Soy relativamente nuevo en todo lo relacionado con las redes, pero entender el modelo OSI y cómo conceptualiza las redes es un LARGO LARGO LARGO camino para entenderlo.

score 1 · Answer 2

De hecho, existen soluciones para evitar que los procesos accedan al tráfico de otros procesos, aunque tienen sus límites y, por lo general, están restringidos a una red local. Pero para al menos algunos entornos de seguridad, eso es suficiente.

La palabra clave aquí sería "Netlabel". Esas son etiquetas adjuntas a paquetes IP, que contienen información de seguridad sobre el contenido transferido.

No estoy actualizado sobre ese tema, pero parece que SElinux proporciona algún tipo de funcionalidad de etiquetado. Ya que solo puedo publicar dos enlaces con mi representante, pida a google "nb networking selinux". El primer hit proporciona información sobre ese tema con respecto a SElinux.
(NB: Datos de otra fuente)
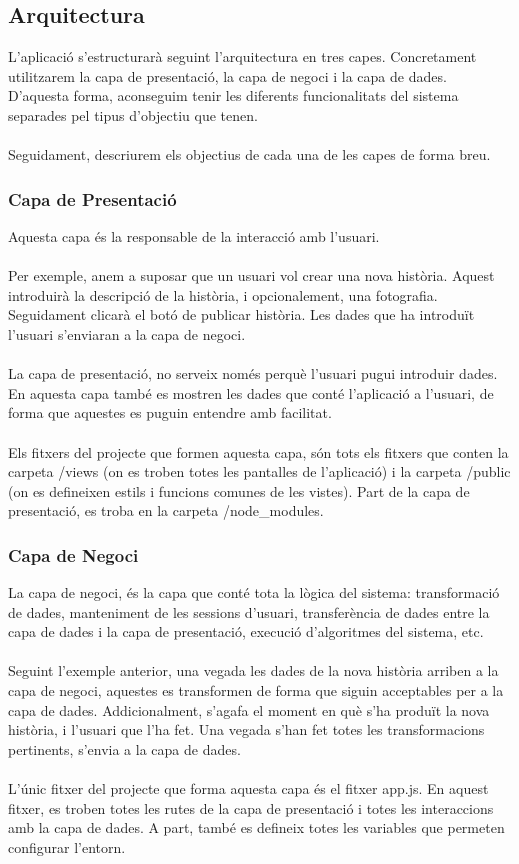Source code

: \documentclass[11pt,catalan,listoffigures,listoftables]{tfgetsinf}
\begin{document}
\subsection{Arquitectura}
L'aplicació s'estructurarà seguint l'arquitectura en tres capes. Concretament utilitzarem la capa de presentació, la capa de negoci i la capa de dades. D'aquesta forma, aconseguim tenir les diferents funcionalitats del sistema separades pel tipus d'objectiu que tenen.\\ \\
Seguidament, descriurem els objectius de cada una de les capes de forma breu.

\subsubsection{Capa de Presentació}

Aquesta capa és la responsable de la interacció amb l'usuari. \\ \\
Per exemple, anem a suposar que un usuari vol crear una nova història. Aquest introduirà la descripció de la història, i opcionalement, una fotografia. Seguidament clicarà el botó de publicar història. Les dades que ha introduït l'usuari s'enviaran a la capa de negoci.\\ \\
La capa de presentació, no serveix només perquè l'usuari pugui introduir dades. En aquesta capa també es mostren les dades que conté l'aplicació a l'usuari, de forma que aquestes es puguin entendre amb facilitat.\\ \\
Els fitxers del projecte que formen aquesta capa, són tots els fitxers que conten la carpeta /views (on es troben totes les pantalles de l'aplicació) i la carpeta /public (on es defineixen estils i funcions comunes de les vistes). Part de la capa de presentació, es troba en la carpeta /node\_modules.

\subsubsection{Capa de Negoci}

La capa de negoci, és la capa que conté tota la lògica del sistema: transformació de dades, manteniment de les sessions d'usuari, transferència de dades entre la capa de dades i la capa de presentació, execució d'algoritmes del sistema, etc. \\ \\
Seguint l'exemple anterior, una vegada les dades de la nova història arriben a la capa de negoci, aquestes es transformen de forma que siguin acceptables per a la capa de dades. Addicionalment, s'agafa el moment en què s'ha produït la nova història, i l'usuari que l'ha fet. Una vegada s'han fet totes les transformacions pertinents, s'envia a la capa de dades.\\ \\
L'únic fitxer del projecte que forma aquesta capa és el fitxer app.js. En aquest fitxer, es troben totes les rutes de la capa de presentació i totes les interaccions amb la capa de dades. A part, també es defineix totes les variables que permeten configurar l'entorn.
\end{document}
Además, hay soluciones comerciales que a menudo utilizan CIPSO para el etiquetado. Un breve resumen de CIPSO está disponible aquí , y here es el borrador. CIPSO es bastante antiguo cuando mira el borrador, pero se usa hoy con exactamente ese propósito: para asegurar el contenido que fluye a través de las redes, asegurándose de que los sujetos no autorizados no puedan capturar los datos.

score 0 · Answer 3

Los sistemas de un solo uso son el único método contra ataques de dominio cruzado. Paradójicamente, la ley de Moore ha hecho esto imposible.
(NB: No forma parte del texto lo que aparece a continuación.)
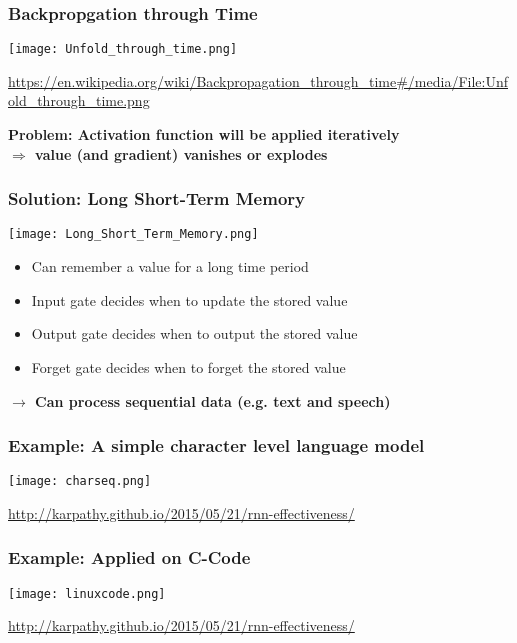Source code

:\begin{frame}[fragile]
  \frametitle{Backpropgation through Time}
    \begin{center}
          \texttt{[image: Unfold\_through\_time.png]}
          
          
          {\tiny \url{https://en.wikipedia.org/wiki/Backpropagation_through_time#/media/File:Unfold_through_time.png} }
          
    \vspace{1.5em}
    \textbf{Problem: Activation function will be applied iteratively\\ $\Rightarrow$ value (and gradient) vanishes or explodes}
    \end{center}
\end{frame}

\begin{frame}
  \frametitle{Solution: Long Short-Term Memory}
    \begin{center}
        \texttt{[image: Long\_Short\_Term\_Memory.png]}
        \begin{itemize}
          \item Can remember a value for a long time period
          \item Input gate decides when to update the stored value
          \item Output gate decides when to output the stored value
          \item Forget gate decides when to forget the stored value
        \end{itemize}
        \textbf{$\rightarrow$ Can process sequential data (e.g. text and speech)}
    \end{center}
\end{frame}

\begin{frame}
  \frametitle{Example: A simple character level language model}
    \begin{center}
        \texttt{[image: charseq.png]}

        \url{http://karpathy.github.io/2015/05/21/rnn-effectiveness/}
    \end{center}
\end{frame}

\begin{frame}
  \frametitle{Example: Applied on C-Code}
    \begin{center}
        \texttt{[image: linuxcode.png]}
        
        \url{http://karpathy.github.io/2015/05/21/rnn-effectiveness/}
    \end{center}
\end{frame}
Existen técnicas de mitigación en cada una de las capas OSI, pero fundamentalmente solo funcionan en una banda estrecha. Una vez que tenga en cuenta el aspecto político / estructural de las cosas, encontrará que la única forma de salvaguardar cualquier cosa es producir una forma de transferencia extremadamente estructurada. Y contar con procesos de mitigación para detener las interrupciones.